The benchmark equity indices finally look poised for new highs.
I believe that market sentiments are being driven not just by continued global liquidity but also shaping up of positives on the domestic macro front.
A much-needed silver-lining for our economy has come from strong export growth.
Our exports have clocked double-digit growth for three straight months supported by the depreciation of the Indian rupee coupled with recovery in advanced economies.
Given the 16-17% weightage of value-added exports in our economy, I believe that a continuation of this trend has the potential to raise our GDP growth by a massive 150-200 bps.
Also, driven by the improvement in exports and moderation in imports particularly gold, our CAD is expected to narrow thus alleviating our external vulnerability.
The anticipated boost from agricultural production is another positive catalyst for the economy because I believe it is likely to drive growth in the economy, push up disposable rural income and consumption and also moderate food inflation pressures.
Although food inflation is contributing substantially to the headline inflation prints at present, I believe it is likely to eventually cool off as harvesting progresses and new crop enters the market.
This would in turn provide the RBI with elbow room to ease interest rates going forward.
Put together, these factors along with a meaningful turnaround in the capex cycle are likely to take the economy back on high growth trajectory in the medium-term.

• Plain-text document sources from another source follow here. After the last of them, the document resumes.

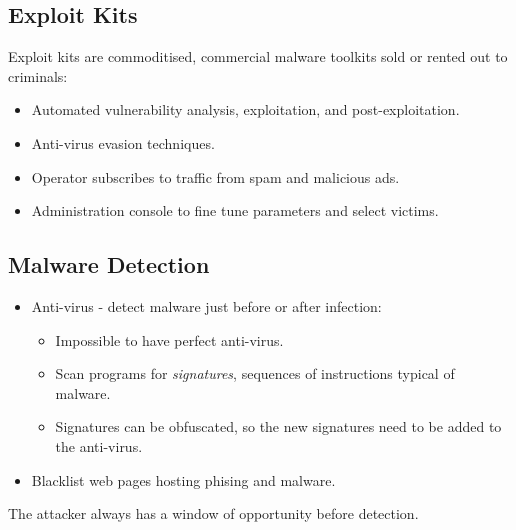 \documentclass[11pt]{article}
\begin{document}
\subsection{Exploit Kits}
Exploit kits are commoditised, commercial malware toolkits sold or rented out to criminals:
\begin{itemize}
  \item Automated vulnerability analysis, exploitation, and post-exploitation.
  \item Anti-virus evasion techniques.
  \item Operator subscribes to traffic from spam and malicious ads.
  \item Administration console to fine tune parameters and select victims.
\end{itemize}

\subsection{Malware Detection}
\begin{itemize}
  \item Anti-virus - detect malware just before or after infection:
    \begin{itemize}
      \item Impossible to have perfect anti-virus.
      \item Scan programs for \textit{signatures}, sequences of instructions typical of malware.
      \item Signatures can be obfuscated, so the new signatures need to be added to the anti-virus.
    \end{itemize}
  \item Blacklist web pages hosting phising and malware.
\end{itemize}

The attacker always has a window of opportunity before detection.
\end{document}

I expect that given the aspiration of growth amongst our demographics, any new government that comes to power would eventually focus on enabling structural reforms in the economy to remove supply-side bottlenecks and kick-start the investment cycle.
So, a recovery in big-ticket and new investments is likely post the elections.
I continue to have a positive outlook on export-oriented sectors like IT and pharmaceuticals.
I am positive on the metal sector as well considering recent capacity additions and meaningful under-utilised capacity in the sector that is likely to be employed for sharp increase in exports going forward.
Although expensive, defensives like FMCG sector are also likely to continue to outperform in the current environment.
In the banking space, I selectively prefer large private banks over a medium to long-term perspective.
Aided by these positive developments and attributing a 15 times multiple to our Sensex EPS (in line with the 5-year average), we arrive at a Sensex target of 22,600 in the coming months.
Beyond this, I believe that markets are likely to at least give returns in line with the expected 13-15% earnings growth.